Reflections on Redeployment from Iraq

By

Richard W. Crockett

 

 

OK, “redeployment” is the anti-war spin the same way “cut-and-run” is the pro-war spin.  But there could be good case for redeployment.  At the first it could involve shifting our attention to Afghanistan by moving troops there and more properly targeting our efforts toward the resurgent Talibon and their Al-Queda allies.  Second it may provide an opportunity to interfere with heroin production as a side benefit.  And if you believe that military endeavors can provide solutions to political problems, it may reestablish and extend control of the Karzi regime in a country where we have some some success.  But there also could be a downside in Afghanistan.  Our presence could provide the polarity needed to attract more Muslim radicals to Afghanistan and siphon off whatever Al-Quaeda efforts are within the Iraq insurgency (that would be good) and move those efforts to Afghanistan (that would be bad).  So it may be that if pulling out of Iraq is chosen as a policy, it should not take the form of redeployment as just described.  But there could be other benefits to withdrawal from Iraq, if it is done “cleanly” and completely. 

 

Our absence from Iraq, it is argued by the pro-war crowd, will lead to a “bloodbath.”  Maybe, but a mindless bloodbath is going on now.  Consider the other implications of our absence from Iraq.  If we believe that our presence in Iraq is a deterrent to the sectarian civil war in Iraq, we might expect that civil war to escalate into intensified sectarian violence.  But consider this.  If that should be the case, Syria, which is mostly Sunni, but supporting Hezbolla against Israel in Lebanon, would find itself at odds with Iran, which is mostly Shiite and is the principal sponsor of Hezbollah.  Syria is on Iraq’s western border and Iran is on Iraq’s eastern border.  Syria is run by a quasi-secular, but tilting Sunni Bathist regime, like the old Iraqi regime of Saddam Hussein, and Iran is a Shiite, pseudo-democratic theocracy in which Muslim Shiite clerics have final sway. 

 

Now imagine that the sectarian war in Iraq and the fight for the control of Iraq by Sunni or Shiite sects poisons the apparent cooperation between Syria (Sunni) and Iran (Shiite) regarding the support of Hezbollah in Lebanon and toward Israel.  They would have their own tensions in pursuing their own interests in Iraq, which surely would serve as a distraction from Israel, and cooperation in Lebanon.  President Bush likes to say that if we are “defeated” in Iraq, the “terrorists” will follow us to our country.  Maybe, but I doubt it.
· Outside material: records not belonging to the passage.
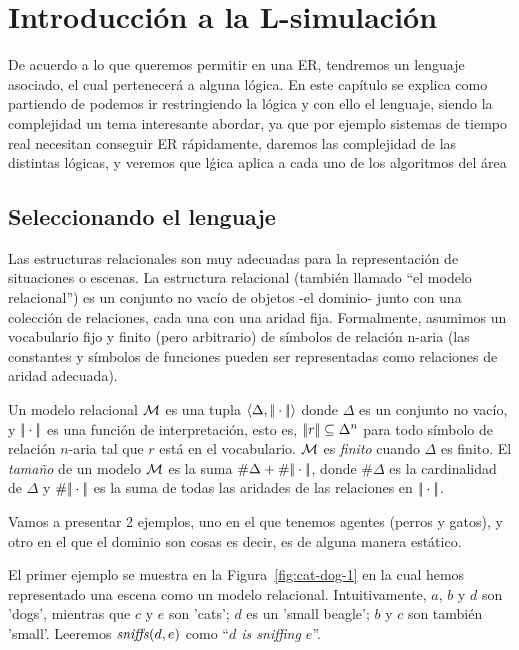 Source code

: \chapter{Introducci\'on a la L-simulaci\'on}
\label{sec:intro_logica}

De acuerdo a lo que queremos permitir en una ER, tendremos un lenguaje asociado, el cual pertenecer\'a a alguna l\'ogica. En este cap\'itulo se explica como partiendo de \FOL podemos ir restringiendo la l\'ogica y con ello el lenguaje, siendo la complejidad un tema interesante abordar, ya que por ejemplo sistemas de tiempo real necesitan conseguir ER r\'apidamente, daremos las complejidad de las distintas l\'ogicas, y veremos que l\'gica aplica a cada uno de los algoritmos del \'area



\section{Seleccionando el lenguaje}


Las estructuras relacionales son muy adecuadas para la representaci\'on de situaciones o escenas. La estructura relacional (tambi\'en llamado ``el modelo relacional'') es un conjunto no vac\'io de objetos -el dominio- junto con una colecci\'on de relaciones, cada una con una aridad fija.
Formalmente, asumimos un vocabulario fijo y finito (pero arbitrario) de
s\'imbolos de relaci\'on n-aria (las constantes y s\'imbolos de funciones pueden ser representadas como relaciones de aridad adecuada). 


Un modelo relacional $\mathcal{M}$ es una tupla 
$\langle \Delta,|\!|\cdot|\!| \rangle$ donde $\Delta$ es un conjunto no vac\'io, y
$|\!|\cdot|\!|$ es una funci\'on de interpretaci\'on, esto es,
$|\!|r|\!| \subseteq \Delta^n$ para todo s\'imbolo de relaci\'on $n$-aria tal que
$r$ est\'a en el vocabulario. $\mathcal{M}$ es \emph{finito} cuando
$\Delta$ es finito.  El \emph{tama\~no} de un modelo $\mathcal{M}$ es la suma
$\#\Delta + \#|\!|\cdot|\!|$, donde $\#\Delta$ es la cardinalidad
de $\Delta$ y $\#|\!|\cdot|\!|$ es la suma de todas las aridades de las
relaciones en $|\!|\cdot|\!|$.

Vamos a presentar 2 ejemplos, uno en el que tenemos agentes (perros y gatos), y otro en el que el dominio son cosas es decir, es de alguna manera est\'atico.

El primer ejemplo se muestra en la Figura~\ref{fig:cat-dog-1} en la cual hemos representado una escena
como un modelo relacional. Intuitivamente, $a$, $b$ y $d$ son 'dogs', mientras que 
$c$ y $e$ son 'cats';  $d$ es un 'small beagle';
 $b$ y $c$ son tambi\'en 'small'.
 Leeremos $\mathit{sniffs}(d,e)$ como ``{\em $d$ is sniffing $e$}''.\\

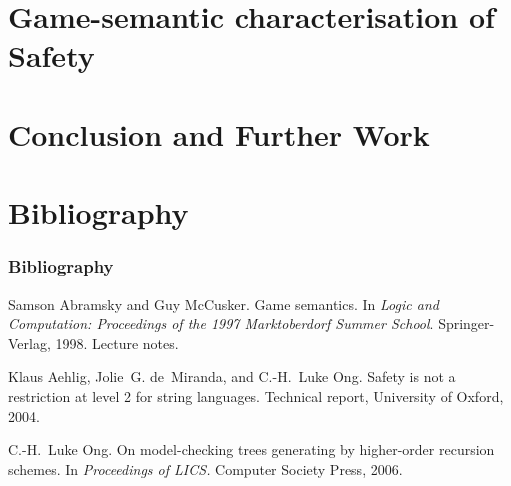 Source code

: 
\section{Game-semantic characterisation of Safety}


\section{Conclusion and Further Work}

\section{Bibliography}
\begin{frame} \frametitle<presentation>{Bibliography}

  \begin{thebibliography}{10}
  \beamertemplatearticlebibitems
    Samson Abramsky and Guy McCusker.
    \newblock Game semantics.
    \newblock In {\em Logic and Computation: Proceedings of the 1997 Marktoberdorf
      Summer School}. Springer-Verlag, 1998.
    \newblock Lecture notes.
    
    Klaus Aehlig, Jolie~G. de~Miranda, and C.-H.~Luke Ong.
    \newblock Safety is not a restriction at level 2 for string languages.
    \newblock Technical report, University of Oxford, 2004.
    
    C.-H.~Luke Ong.
    \newblock On model-checking trees generating by higher-order recursion schemes.
    \newblock In {\em Proceedings of LICS.} Computer Society Press, 2006.
  \end{thebibliography}
\end{frame}


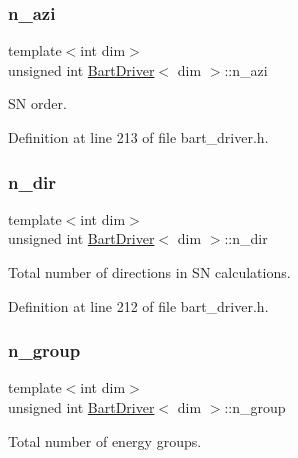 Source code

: \subsubsection{\texorpdfstring{n\+\_\+azi}{n\_azi}}
{\footnotesize\ttfamily template$<$int dim$>$ \\
unsigned int \hyperlink{class_bart_driver}{Bart\+Driver}$<$ dim $>$\+::n\+\_\+azi\hspace{0.3cm}{\ttfamily [private]}}



SN order. 



Definition at line 213 of file bart\+\_\+driver.\+h.

\mbox{\label{class_bart_driver_aa1694538581e7941bbda0960bd3c7e39}} 
\subsubsection{\texorpdfstring{n\+\_\+dir}{n\_dir}}
{\footnotesize\ttfamily template$<$int dim$>$ \\
unsigned int \hyperlink{class_bart_driver}{Bart\+Driver}$<$ dim $>$\+::n\+\_\+dir\hspace{0.3cm}{\ttfamily [private]}}



Total number of directions in SN calculations. 



Definition at line 212 of file bart\+\_\+driver.\+h.

\mbox{\label{class_bart_driver_aeb5a04392c80b32379b02e18acbc1126}} 
\subsubsection{\texorpdfstring{n\+\_\+group}{n\_group}}
{\footnotesize\ttfamily template$<$int dim$>$ \\
unsigned int \hyperlink{class_bart_driver}{Bart\+Driver}$<$ dim $>$\+::n\+\_\+group\hspace{0.3cm}{\ttfamily [private]}}



Total number of energy groups. 



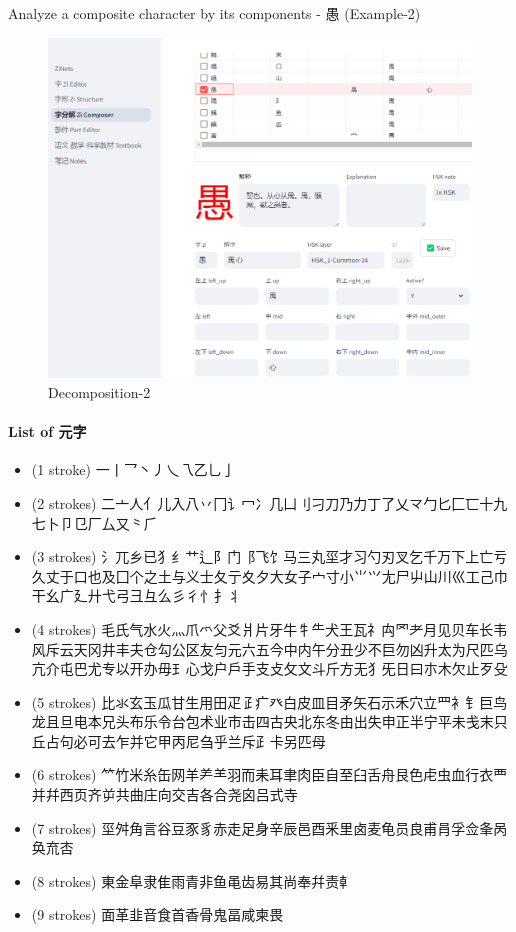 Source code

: \documentclass[
  11pt,
  letterpaper,
]{article}
\providecommand{\tightlist}{%
  \setlength{\itemsep}{0pt}\setlength{\parskip}{0pt}}
\begin{document}
Analyze a composite character by its components - 愚 (Example-2)

\begin{figure}
\centering
\includegraphics{./images/app_zi-parts_2.png}
\caption{Decomposition-2}
\end{figure}

\paragraph{List of 元字}\label{list-of-ux5143ux5b57}

\begin{itemize}
\tightlist
\item
  (1 stroke) 一丨乛丶丿乀乁乙乚亅
\item
  (2 strokes)
  二亠人亻儿入八丷冂讠冖冫几凵刂刁刀乃力丁了乂龴勹匕匚匸十九七卜卩㔾厂厶又⺀⺁
\item
  (3 strokes)
  氵兀乡已犭纟艹辶阝门⻏飞饣马三丸坙才习勺刃叉乞千万下上亡亏久丈于口也及囗个之土与义士夂亍夊夕大女子宀寸小⺌⺍尢尸屮山川巛工己巾干幺广廴廾弋弓彐彑么彡彳忄扌丬
\item
  (4 strokes)
  毛氏气水火灬爪爫父爻爿片牙牛牜⺧犬王瓦礻禸罓耂月见贝车长韦风斥云天冈井丰夫仓勾公区友匀元六五今中内午分丑少不巨勿凶升太为尺匹乌亢介屯巴尤专以开办毋⺩心戈户戶手支攴攵文斗斤方无犭旡日曰朩木欠止歹殳
\item
  (5 strokes)
  比氺玄玉瓜甘生用田疋𤴔疒癶白皮皿目矛矢石示禾穴立罒衤钅巨鸟龙且旦电本兄头布乐令台包术业市击四古央北东冬由出失申正半宁平未戋末只丘占句必可去乍并它甲丙尼刍乎兰斥⺪卡另匹母
\item
  (6 strokes)
  ⺮竹米糸缶网羊⺶⺷羽而耒耳聿肉臣自至臼舌舟艮色虍虫血行衣覀并幷西页齐屰共曲庄向交吉各合尧囟吕式寺
\item
  (7 strokes)
  坙舛角言谷豆豕豸赤走足身辛辰邑酉釆里卤麦龟员良甫肙孚佥夆呙奂㐬㕻
\item
  (8 strokes) 東金阜隶隹雨青非鱼黾齿易其尚奉幷责龺
\item
  (9 strokes) 面革韭音食首香骨鬼畐咸柬畏
\end{itemize}
\end{document}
The formulation is far too simple minded.   For if Muslim radicals are caught up in their own sectarian struggles in the region, where the stakes for them are highest, and where the vision of success for each is more proximate, they will have little time or resources available for overseas adventurism.  The solution to distracting the attention of the competing variants of Muslim radicalism from us and from others in the West may be in creating conditions which compels them to focus upon themselves, each other, and their own immediate interests. And this distraction could endure.  In the theory of political conflict issue displacement usually results in the complete eclipse of one dominant issue by another for a foreseeable future. The sectarian violence could completely displace the American intrusion as the burning issue of the day.  Let us arrange for “the chips to fall where they may” and “let the Devil take the hindmost.” America’s immediate national interest in Iraq may be in getting out.